If cannabis was legalised in the UK, it could potentially take the drug trade away from the criminal underworld and in the hands of regulated and government approved sellers, thus potentially reducing crime.

Comparing back to the US, in the states of Washington and Colorado where cannabis has been legalised recreationally, FBI data has found that police no longer have to spend a majority of their time on cannabis arrests and can focus on more violent offences, with the crime clearance rates (the number of times the police solved a crime), having increased for violent and property crimes after weed legalisation.

Another study found that in California, the medical marijuana law also reduced both violent and property crime by 20%.

Taking one state’s violent crime statistics and relating it to the misleading stance of legalisation of cannabis causing violence to increase as a whole is simply scaremongering when taken out of context and not compared to other states’ with strict cannabis laws where the rise of violence is the same if not more.

This doesn’t mean that cannabis use is completely safe for everyone and it should be set loose, there are still important health issues such as the usage of high THC strains potentially enabling a more rapid onset of mental health issues such as schizophrenia and addiction in individuals prone to them.

The UK’s legal need for cannabis

There have been a shocking amount of reports revealing stories about UK citizens needs to visit the dark and dangerous black market to purchase cannabis for debilitating illnesses.

Penny Fitzlyon spends £250 per month on cannabis to treat her Multiple Sclerosis, with MS sufferers revealing it’s “inhumane” that they are forced to fund black market drug dealers and break the law in order to find relief from their pain. 

After using opioids for her agony resulting in “balance terrible, my speech slurred and my eyes popping in all directions”, Penny found that cannabis could aid her pain better than opiates with fewer side effects, revealing that using cannabis “totally transformed” her quality of life.

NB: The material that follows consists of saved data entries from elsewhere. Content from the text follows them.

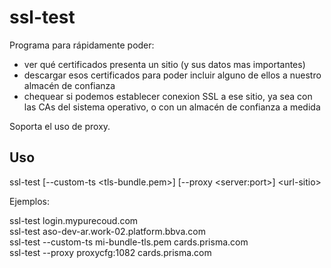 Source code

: # ssl-test

Programa para rápidamente poder: 

- ver qué certificados presenta un sitio (y sus datos mas importantes)
- descargar esos certificados para poder incluir alguno de ellos a nuestro almacén de confianza
- chequear si podemos establecer conexion SSL a ese sitio, ya sea con las CAs del sistema operativo, o con un almacén de confianza a medida 


Soporta el uso de proxy.

## Uso

ssl-test  [--custom-ts \<tls-bundle.pem\>] [--proxy \<server:port\>] \<url-sitio\>

Ejemplos:

ssl-test  login.mypurecoud.com  
ssl-test  aso-dev-ar.work-02.platform.bbva.com   
ssl-test  --custom-ts mi-bundle-tls.pem  cards.prisma.com  
ssl-test  --proxy  proxycfg:1082  cards.prisma.com   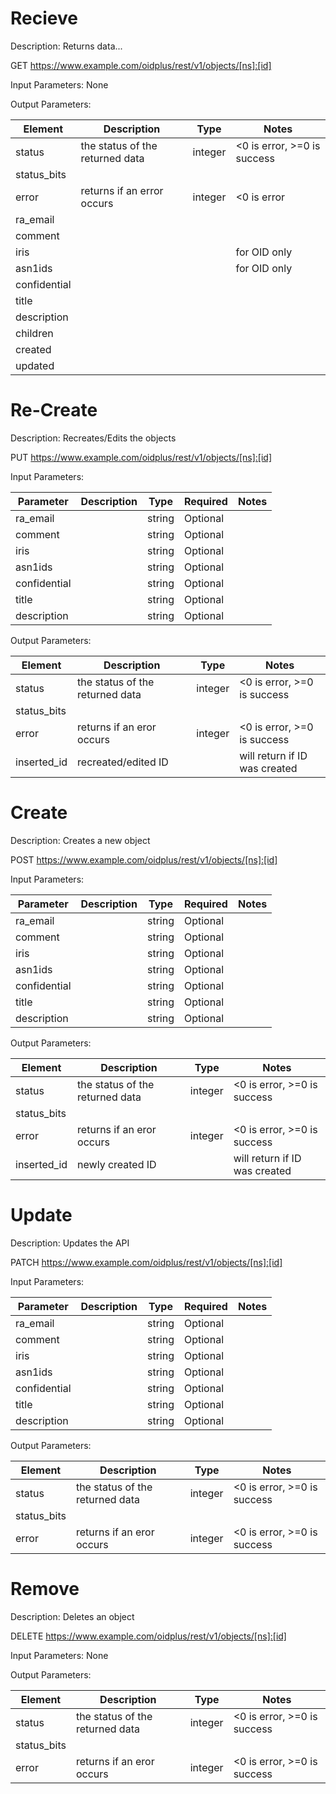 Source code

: # Recieve

Description: Returns data...

GET https://www.example.com/oidplus/rest/v1/objects/[ns]:[id]

Input Parameters: None

Output Parameters:

| Element  | Description  | Type  | Notes  |
|---|---|---|---|
| status  |the status of the returned data  |integer   |<0 is error, >=0 is success   |
| status_bits |   |   |   |
| error  | returns if an error occurs  | integer  | <0 is error  |
| ra_email  |   |   |   |
| comment  |   |   |   |
| iris  |   |   |  for OID only |
| asn1ids  |   |   | for OID only  |
| confidential  |   |   |   |
| title  |   |   |   |
| description  |   |   |   |
| children |   |   |   |
| created  |   |   |   |
| updated  |   |   |   |


# Re-Create
Description: Recreates/Edits the objects

PUT https://www.example.com/oidplus/rest/v1/objects/[ns]:[id]

Input Parameters:

|Parameter   |Description   | Type  |Required   |Notes   |
|---|---|---|---|---|
|ra_email |   | string  |Optional   |   |
|comment   |   |string   |Optional   |   |
|iris   |   |string   |Optional   |   |
|asn1ids   |   |string   |Optional   |   |
|confidential   |   | string  |Optional   |   |
|title   |   |string   |Optional   |   |
|description   |   |string   |Optional   |   |

Output Parameters:

|Element   |Description   |Type   |Notes   |
|---|---|---|---|
|status   |the status of the returned data   |integer   |<0 is error, >=0 is success   |
|status_bits   |   |   |   |
|error   |returns if an eror occurs   |integer   |<0 is error, >=0 is success   |
|inserted_id   |recreated/edited ID   |   |will return if ID was created   |

# Create
Description: Creates a new object

POST https://www.example.com/oidplus/rest/v1/objects/[ns]:[id]

Input Parameters:

|Parameter   |Description   | Type  |Required   |Notes   |
|---|---|---|---|---|
|ra_email |   | string  |Optional   |   |
|comment   |   |string   |Optional   |   |
|iris   |   |string   |Optional   |   |
|asn1ids   |   |string   |Optional   |   |
|confidential   |   | string  |Optional   |   |
|title   |   |string   |Optional   |   |
|description   |   |string   |Optional   |   |

Output Parameters:

|Element   |Description   |Type   |Notes   |
|---|---|---|---|
|status   |the status of the returned data   |integer   |<0 is error, >=0 is success   |
|status_bits   |   |   |   |
|error   |returns if an eror occurs   |integer   |<0 is error, >=0 is success   |
|inserted_id   |newly created ID   |   |will return if ID was created   |

# Update
Description: Updates the API 

PATCH  https://www.example.com/oidplus/rest/v1/objects/[ns]:[id]

Input Parameters:

|Parameter   |Description   | Type  |Required   |Notes   |
|---|---|---|---|---|
|ra_email |   | string  |Optional   |   |
|comment   |   |string   |Optional   |   |
|iris   |   |string   |Optional   |   |
|asn1ids   |   |string   |Optional   |   |
|confidential   |   | string  |Optional   |   |
|title   |   |string   |Optional   |   |
|description   |   |string   |Optional   |   |


Output Parameters:

|Element   |Description   |Type   |Notes   |
|---|---|---|---|
|status   |the status of the returned data   |integer   |<0 is error, >=0 is success   |
|status_bits   |   |   |   |
|error   |returns if an eror occurs   |integer   |<0 is error, >=0 is success   |

# Remove
Description: Deletes an object

DELETE https://www.example.com/oidplus/rest/v1/objects/[ns]:[id]

Input Parameters: None

Output Parameters:

|Element   |Description   |Type   |Notes   |
|---|---|---|---|
|status   |the status of the returned data   |integer   |<0 is error, >=0 is success   |
|status_bits   |   |   |   |
|error   |returns if an eror occurs   |integer   |<0 is error, >=0 is success   | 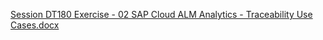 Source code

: [Session DT180 Exercise - 02 SAP Cloud ALM Analytics - Traceability Use Cases.docx](https://github.com/SAP-samples/teched2022-DT180/files/9871343/Session.DT180.Exercise.-.02.SAP.Cloud.ALM.Analytics.-.Traceability.Use.Cases.docx)
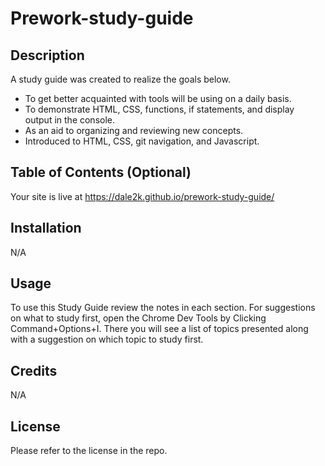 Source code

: # Prework-study-guide

## Description

A study guide was created to realize the goals below.

- To get better acquainted with tools will be using on a daily basis.
- To demonstrate HTML, CSS, functions, if statements, and display  
  output in the console.
- As an aid to organizing and reviewing new concepts.
- Introduced to HTML, CSS, git navigation, and Javascript.

## Table of Contents (Optional)

Your site is live at https://dale2k.github.io/prework-study-guide/

## Installation

N/A

## Usage

To use this Study Guide review the notes in each section. For suggestions on what to study first, open the Chrome Dev Tools by Clicking Command+Options+I. There you will see a list of topics presented along with a suggestion on which topic to study first.

## Credits

N/A

## License

Please refer to the license in the repo.
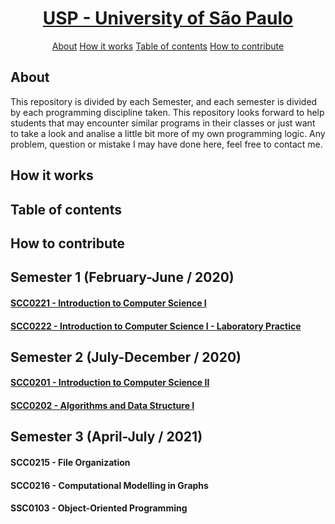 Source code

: <h1 align = "center">
<!-- # [USP - University of São Paulo](https://www5.usp.br/) -->
<!-- Acitivities developed during my undergraduation at University of São Paulo (2020 - present). -->
  <a href = "https://www5.usp.br/" alt = "University of São Paulo">USP - University of São Paulo</a>
</h1>

<p align = "center">
  <a href = '#about'>About</a>
  <a href = '#how-it-works'>How it works</a>
  <a href = '#table-of-contents'>Table of contents</a>
  <a href = '#how-to-contribute'>How to contribute</a>
</p>

## About

This repository is divided by each Semester, and each semester is divided by each programming discipline taken. This repository looks forward to help students that may encounter similar programs in their classes or just want to take a look and analise a little bit more of my own programming logic.
Any problem, question or mistake I may have done here, feel free to contact me.

## How it works

## Table of contents

## How to contribute

## Semester 1 (February-June / 2020)
  #### [SCC0221 - Introduction to Computer Science I](https://github.com/pedrousp/USP/tree/main/Semester%201/SCC0221%20-%20Introduction%20to%20Computer%20Science%20I)
  #### [SCC0222 - Introduction to Computer Science I - Laboratory Practice](https://github.com/pedrousp/USP/tree/main/Semester%201/SCC0222%20-%20Introduction%20to%20Computer%20Science%20-%20Laboratory%20Pratice%20I)
  
## Semester 2 (July-December / 2020)
  #### [SCC0201 - Introduction to Computer Science II](https://github.com/pedrousp/USP/tree/main/Semester%202/SCC0201%20-%20Introduction%20to%20Computer%20Science%20II)
  #### [SCC0202 - Algorithms and Data Structure I](https://github.com/pedrousp/USP/tree/main/Semester%202/SCC0202%20-%20Algorithms%20and%20Data%20Structure%20I)

## Semester 3 (April-July / 2021)
  #### SCC0215 - File Organization
  #### SCC0216 - Computational Modelling in Graphs
  #### SSC0103 - Object-Oriented Programming
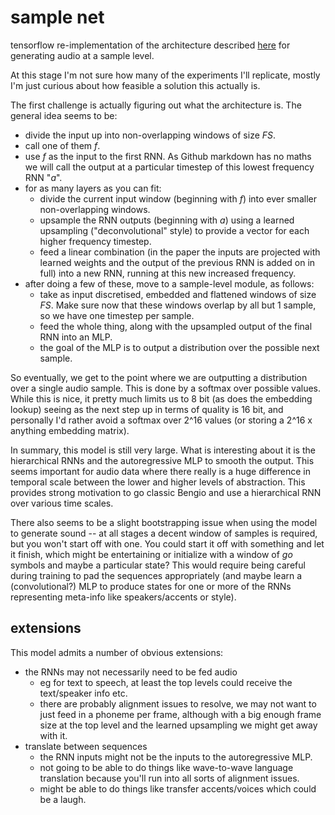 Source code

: # sample net

tensorflow re-implementation of the architecture described
[here](https://arxiv.org/pdf/1612.07837v1.pdf) for generating
audio at a sample level.

At this stage I'm not sure how many of the experiments I'll replicate,
mostly I'm just curious about how feasible a solution this actually is.

The first challenge is actually figuring out what the architecture is.
The general idea seems to be:
- divide the input up into non-overlapping windows of size _FS_.
- call one of them _f_.
- use _f_ as the input to the first RNN. As Github markdown has no maths
  we will call the output at a particular timestep of this lowest
  frequency RNN "_a_".
- for as many layers as you can fit:
  - divide the current input window (beginning with _f_) into ever
    smaller non-overlapping windows.
  - upsample the RNN outputs (beginning with _a_) using a learned
    upsampling ("deconvolutional" style) to provide a vector for each
    higher frequency timestep.
  - feed a linear combination (in the paper the inputs are projected
    with learned weights and the output of the previous RNN is added
    on in full) into a new RNN, running at this new increased frequency.
- after doing a few of these, move to a sample-level module, as follows:
  - take as input discretised, embedded and flattened windows of size
    _FS_. Make sure now that these windows overlap by all but 1 sample,
    so we have one timestep per sample.
  - feed the whole thing, along with the upsampled output of the final
    RNN into an MLP.
  - the goal of the MLP is to output a distribution over the possible
    next sample.

So eventually, we get to the point where we are outputting a
distribution over a single audio sample. This is done by a softmax
over possible values. While this is nice, it pretty much limits us to
8 bit (as does the embedding lookup) seeing as the next step up in
terms of quality is 16 bit, and personally I'd rather avoid a softmax
over 2^16 values (or storing a 2^16 x anything embedding matrix).

In summary, this model is still very large. What is interesting about
it is the hierarchical RNNs and the autoregressive MLP to smooth
the output. This seems important for audio data where there really is
a huge difference in temporal scale between the lower and higher
levels of abstraction. This provides strong motivation to go classic
Bengio and use a hierarchical RNN over various time scales.

There also seems to be a slight bootstrapping issue when using the
model to generate sound -- at all stages a decent window of samples
is required, but you won't start off with one. You could start it off
with something and let it finish, which might be entertaining or
initialize with a window of *go* symbols and maybe a particular state?
This would require being careful during training to pad the sequences
appropriately (and maybe learn a (convolutional?) MLP to produce
states for one or more of the RNNs representing meta-info like
speakers/accents or style).

## extensions

This model admits a number of obvious extensions:
- the RNNs may not necessarily need to be fed audio
  - eg for text to speech, at least the top levels could receive the
    text/speaker info etc.
  - there are probably alignment issues to resolve, we may not want to
    just feed in a phoneme per frame, although with a big enough frame
    size at the top level and the learned upsampling we might get away
    with it.
- translate between sequences
  - the RNN inputs might not be the inputs to the autoregressive MLP.
  - not going to be able to do things like wave-to-wave language
    translation because you'll run into all sorts of alignment issues.
  - might be able to do things like transfer accents/voices which
    could be a laugh.
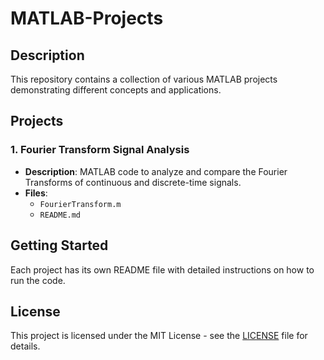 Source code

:# MATLAB-Projects

## Description

This repository contains a collection of various MATLAB projects demonstrating different concepts and applications.

## Projects

### 1. Fourier Transform Signal Analysis

- **Description**: MATLAB code to analyze and compare the Fourier Transforms of continuous and discrete-time signals.
- **Files**: 
  - `FourierTransform.m`
  - `README.md`
 

## Getting Started

Each project has its own README file with detailed instructions on how to run the code.

## License

This project is licensed under the MIT License - see the [LICENSE](LICENSE) file for details.
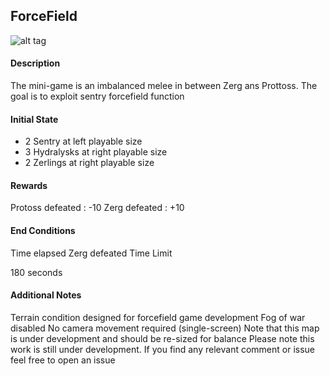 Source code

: ## ForceField

![alt tag](https://github.com/SoyGema/Startcraft_pysc2_minigames/blob/master/Images/ForceField2.png)

#### Description

The mini-game is an imbalanced  melee in between Zerg ans Prottoss.
The goal is to exploit sentry forcefield function 

#### Initial State

*   2 Sentry at left playable size
*   3 Hydralysks at right playable size
*   2 Zerlings at right playable size


 #### Rewards

Protoss defeated : -10
Zerg defeated : +10

 #### End Conditions

Time elapsed
Zerg defeated
Time Limit

180 seconds
 #### Additional Notes
Terrain condition designed for forcefield game development 
Fog of war disabled
No camera movement required (single-screen)
Note that this map is under development and should be re-sized for balance
Please note this work is still under development. If you find any relevant comment or issue feel free to open an issue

Similarly, Carly Barton has Fibromyalgia and suffered a stroke where she was left with continuous pain disclosing that she feels like her “bones have been replaced by hot pokers, it burns from the inside out, and pain is everywhere, my neighbour complained frequently about me, him being able to hear me screaming through the walls because the pain was that bad”, all while she was taking the strong opiate prescription fentanyl and morphine.

After growing tired of taking powerful pain prescriptions and still experiencing excruciating pain, she turned to cannabis during a muscle spasm attack and revealed the cannabis gives her relief within minutes stating “there’s no drug, anything that I’ve tried that is able to do what this does”.

After being one of the first people to have access to legal medical cannabis, her prescription was recently denied, now she has openly admitted to having to resort to illegally cultivating her own cannabis to avoid experiencing the excruciating pain again.

Violent drug market

UK Home Secretary Sajid Javid has previously expressed many times that people who use cannabis medicinally need to receive the help they need, although nothing major has been put in place to make sure these people avoid fuelling the increasingly violent drug market.

Contrary to some beliefs, mounting evidence states that legalisation would reduce crime, swipe a major part of the illegal black market out of the hands of violent drug dealers and global drug cartels, free up important police resources to focus on hard violent crime that is unmistakably rising, allow individuals suffering to have access to the pain relief they need and generate a huge amount of taxable income to be re-distributed into public sectors.